PC cleared of assault in Truro feared for his career
By Truro People | Thursday, January 27, 2011, 09:00
AN ASSAULT case against a long-serving police officer was thrown out of court after the judge agreed his accuser’s claims could not be trusted.
The two-day trial of PC Richard Mantle was abandoned after a few hours when District Judge Paul Farmer said the evidence of alleged victim Laura Jane Hodges and her friends, Sophie Louise Green, Sammie-Jo Green and Travis Hughes, had been “tenuous, inconsistent and selective”.
In the private prosecution brought by Miss Hodges at Bodmin Magistrates’ Court, he agreed with PC Mantle’s solicitor, Jeremy Leaning, who submitted that there was “no case to answer” over the incident, which followed her arrest in Calenick Street, Truro, in the early hours of February 9 last year.
After solicitor Terry Eastwood set out the prosecution case, including the four witnesses giving personal accounts, Mr Leaning said it was “inconsistent, contrary, contradictory and inherently weak”. The judge also pointed out that Miss Hodges’ claims changed between her initial police interview and the trial and awarded costs from court funds to PC Mantle, 43, of Melville Road, Threemilestone, and the witnesses.
Miss Hodges, of Malabar Road, Truro, had alleged PC Mantle put his hand around her throat and pinned her down in the back of her friend’s car. She said she bit him as she was unable to breathe.
There was no dispute that Miss Hodges’ arrest had been lawful. She was charged and convicted of a public order offence but acquitted of assaulting PC Mantle.
Mr Leaning said PC Mantle was trying to calm the situation after Miss Hodges shouted and swore in the street and clearly resisted arrest, meaning he was entitled to use force. PC Mantle suffered two bite wounds to his arm which it “would not have been humanly possible to inflict” with his hands around her neck. She was restrained across her collarbone, said Mr Leaning, and showed no visible neck injury, despite claiming she had been held for two minutes.
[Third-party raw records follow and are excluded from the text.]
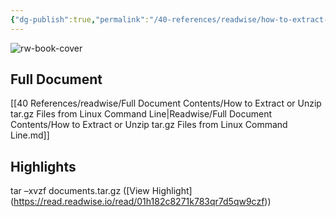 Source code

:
 ```yaml
---
{"dg-publish":true,"permalink":"/40-references/readwise/how-to-extract-or-unzip-tar-gz-files-from-linux-command-line/","tags":["rw/articles"]}
---
```


![rw-book-cover](https://readwise-assets.s3.amazonaws.com/media/uploaded_book_covers/profile_921743/extract-unzip-tar-gz-linux.png)

## Full Document
[[40 References/readwise/Full Document Contents/How to Extract or Unzip tar.gz Files from Linux Command Line\|Readwise/Full Document Contents/How to Extract or Unzip tar.gz Files from Linux Command Line.md]]

## Highlights
tar –xvzf documents.tar.gz ([View Highlight] (https://read.readwise.io/read/01h182c8271k783qr7d5qw9czf))


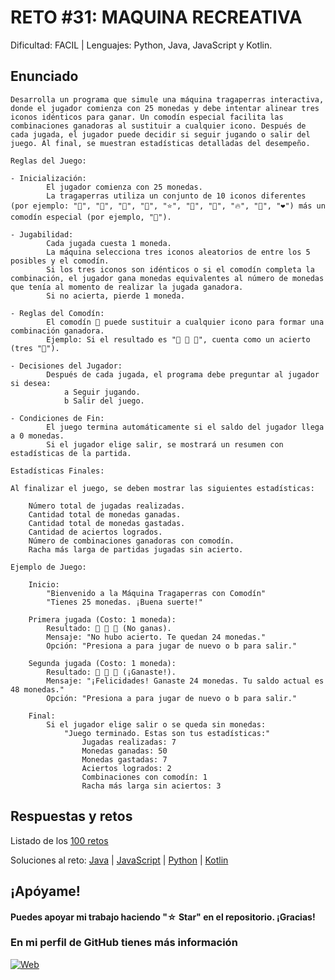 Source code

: # RETO #31: MAQUINA RECREATIVA   
Dificultad:  FACIL | Lenguajes: Python, Java, JavaScript y Kotlin.

## Enunciado

```
Desarrolla un programa que simule una máquina tragaperras interactiva, donde el jugador comienza con 25 monedas y debe intentar alinear tres iconos idénticos para ganar. Un comodín especial facilita las combinaciones ganadoras al sustituir a cualquier icono. Después de cada jugada, el jugador puede decidir si seguir jugando o salir del juego. Al final, se muestran estadísticas detalladas del desempeño.

Reglas del Juego:

- Inicialización:
        El jugador comienza con 25 monedas.
        La tragaperras utiliza un conjunto de 10 iconos diferentes (por ejemplo: "🍒", "🔔", "🍋", "💎", "⭐", "🎲", "🌈", "🔥", "🍉", "❤️") más un comodín especial (por ejemplo, "🎲").

- Jugabilidad:
        Cada jugada cuesta 1 moneda.
        La máquina selecciona tres iconos aleatorios de entre los 5 posibles y el comodín.
        Si los tres iconos son idénticos o si el comodín completa la combinación, el jugador gana monedas equivalentes al número de monedas que tenía al momento de realizar la jugada ganadora.
        Si no acierta, pierde 1 moneda.

- Reglas del Comodín:
        El comodín 🎲 puede sustituir a cualquier icono para formar una combinación ganadora.
        Ejemplo: Si el resultado es "🍒 🎲 🍒", cuenta como un acierto (tres "🍒").

- Decisiones del Jugador:
        Después de cada jugada, el programa debe preguntar al jugador si desea:
            a Seguir jugando.
            b Salir del juego.

- Condiciones de Fin:
        El juego termina automáticamente si el saldo del jugador llega a 0 monedas.
        Si el jugador elige salir, se mostrará un resumen con estadísticas de la partida.

Estadísticas Finales:

Al finalizar el juego, se deben mostrar las siguientes estadísticas:

    Número total de jugadas realizadas.
    Cantidad total de monedas ganadas.
    Cantidad total de monedas gastadas.
    Cantidad de aciertos logrados.
    Número de combinaciones ganadoras con comodín.
    Racha más larga de partidas jugadas sin acierto.

Ejemplo de Juego:

    Inicio:
        "Bienvenido a la Máquina Tragaperras con Comodín"
        "Tienes 25 monedas. ¡Buena suerte!"

    Primera jugada (Costo: 1 moneda):
        Resultado: 🍒 🎲 💎 (No ganas).
        Mensaje: "No hubo acierto. Te quedan 24 monedas."
        Opción: "Presiona a para jugar de nuevo o b para salir."

    Segunda jugada (Costo: 1 moneda):
        Resultado: 🍒 🎲 🍒 (¡Ganaste!).
        Mensaje: "¡Felicidades! Ganaste 24 monedas. Tu saldo actual es 48 monedas."
        Opción: "Presiona a para jugar de nuevo o b para salir."

    Final:
        Si el jugador elige salir o se queda sin monedas:
            "Juego terminado. Estas son tus estadísticas:"
                Jugadas realizadas: 7
                Monedas ganadas: 50
                Monedas gastadas: 7
                Aciertos logrados: 2
                Combinaciones con comodín: 1
                Racha más larga sin aciertos: 3

```

## Respuestas y retos
Listado de los [100 retos](/README.md)

Soluciones al reto: 
[Java](/RETOS/Reto31/Reto31.java) | 
[JavaScript](/RETOS/Reto31/Reto31.js) | 
[Python](/RETOS/Reto31/Reto31.py) |
[Kotlin](/RETOS/Reto31/Reto31.kt)



## ¡Apóyame! 
#### Puedes apoyar mi trabajo haciendo "☆ Star" en el repositorio. ¡Gracias!

### En mi perfil de GitHub tienes más información

[![Web](https://img.shields.io/badge/GitHub-breativo-14a1f0?style=for-the-badge&logo=github&logoColor=white&labelColor=101010)](https://github.com/breativo) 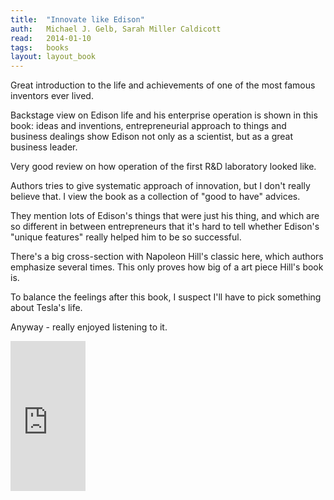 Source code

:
 ```yaml
---
title:	"Innovate like Edison"
auth:	Michael J. Gelb, Sarah Miller Caldicott
read:	2014-01-10
tags:	books
layout: layout_book
---
```





Great introduction to the life and achievements of one of the most famous
inventors ever lived.

Backstage view on Edison life and his enterprise operation is shown in this
book: ideas and inventions, entrepreneurial approach to things and business
dealings show Edison not only as a scientist, but as a great business
leader.

Very good review on how operation of the first R&D laboratory looked like.

Authors tries to give systematic approach of innovation, but I don't really
believe that. I view the book as a collection of "good to have" advices.

They mention lots of Edison's things that were just his thing, and which are
so different in between entrepreneurs that it's hard to tell whether
Edison's "unique features" really helped him to be so successful.

There's a big cross-section with Napoleon Hill's classic here, which authors
emphasize several times. This only proves how big of a art piece Hill's book
is.

To balance the feelings after this book, I suspect I'll have to pick
something about Tesla's life.

Anyway - really enjoyed listening to it.


<iframe src="http://rcm-na.amazon-adsystem.com/e/cm?lt1=_blank&bc1=FFFFFF&IS2=1&bg1=FFFFFF&fc1=000000&lc1=FF0000&t=wojcadamkoszh-20&o=1&p=8&l=as4&m=amazon&f=ifr&ref=ss_til&asins=0452289823" style="width:120px;height:240px;" scrolling="no" marginwidth="0" marginheight="0" frameborder="0"></iframe>
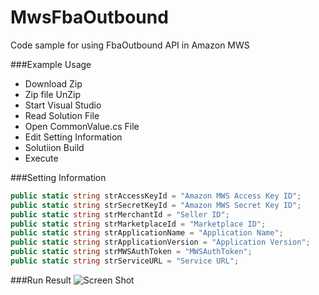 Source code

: # MwsFbaOutbound
Code sample for using FbaOutbound API in Amazon MWS

###Example Usage

* Download Zip
* Zip file UnZip
* Start Visual Studio
* Read Solution File
* Open CommonValue.cs File
* Edit Setting Information
* Solutiion Build
* Execute

###Setting Information
```C#
public static string strAccessKeyId = "Amazon MWS Access Key ID";
public static string strSecretKeyId = "Amazon MWS Secret Key ID";
public static string strMerchantId = "Seller ID";
public static string strMarketplaceId = "Marketplace ID";
public static string strApplicationName = "Application Name";
public static string strApplicationVersion = "Application Version";
public static string strMWSAuthToken = "MWSAuthToken";
public static string strServiceURL = "Service URL";
```
###Run Result
![Screen Shot](http://blog.activebrain.co.jp/wp-content/uploads/2015/02/image69.png)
Mr Farmer, dismissing the case, said the witnesses all had “somewhat differing views of what occurred”. Miss Hodges and Mr Hughes had been drinking and he had to be pepper-sprayed during his intervention in the incident.
Mr Farmer added that there were some “surprising differences” between what she had said at interview and what she told the court.
Referring to CCTV footage of the incident, Mr Farmer said: “It was quite clear she (Hodges) had a lot to say for herself.”